◆ WORK TO BE COMPLETED
All lines from the line containing "Legislativo 30 giugno" up to and including the last line of the entries must be written out exactly, with no others.

◆ MATERIAL FOR THIS EXERCISE
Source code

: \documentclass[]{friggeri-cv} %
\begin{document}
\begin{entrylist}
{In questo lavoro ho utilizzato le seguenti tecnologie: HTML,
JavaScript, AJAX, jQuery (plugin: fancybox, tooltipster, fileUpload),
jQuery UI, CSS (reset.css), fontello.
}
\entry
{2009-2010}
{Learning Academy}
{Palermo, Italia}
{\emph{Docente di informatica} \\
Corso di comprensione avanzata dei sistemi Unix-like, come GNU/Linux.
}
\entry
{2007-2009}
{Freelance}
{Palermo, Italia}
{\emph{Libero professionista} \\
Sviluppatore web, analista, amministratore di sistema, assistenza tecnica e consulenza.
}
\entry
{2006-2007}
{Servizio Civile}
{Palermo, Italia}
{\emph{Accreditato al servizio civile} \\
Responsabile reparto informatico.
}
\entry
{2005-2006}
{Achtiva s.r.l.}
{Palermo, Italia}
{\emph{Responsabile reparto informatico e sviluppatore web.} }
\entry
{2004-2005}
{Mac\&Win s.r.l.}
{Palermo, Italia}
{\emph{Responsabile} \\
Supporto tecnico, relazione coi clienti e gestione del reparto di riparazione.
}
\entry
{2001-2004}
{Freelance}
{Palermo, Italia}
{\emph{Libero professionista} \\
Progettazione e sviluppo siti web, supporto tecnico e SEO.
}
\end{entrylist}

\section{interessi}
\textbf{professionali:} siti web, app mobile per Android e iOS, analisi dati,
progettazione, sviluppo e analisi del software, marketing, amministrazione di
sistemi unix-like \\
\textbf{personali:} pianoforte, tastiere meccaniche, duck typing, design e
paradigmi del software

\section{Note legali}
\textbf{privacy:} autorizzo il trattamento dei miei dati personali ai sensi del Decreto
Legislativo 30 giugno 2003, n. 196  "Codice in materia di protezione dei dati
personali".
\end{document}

◆ RESPONSE BOX
Legislativo 30 giugno 2003, n. 196  "Codice in materia di protezione dei dati
personali".
\end{document}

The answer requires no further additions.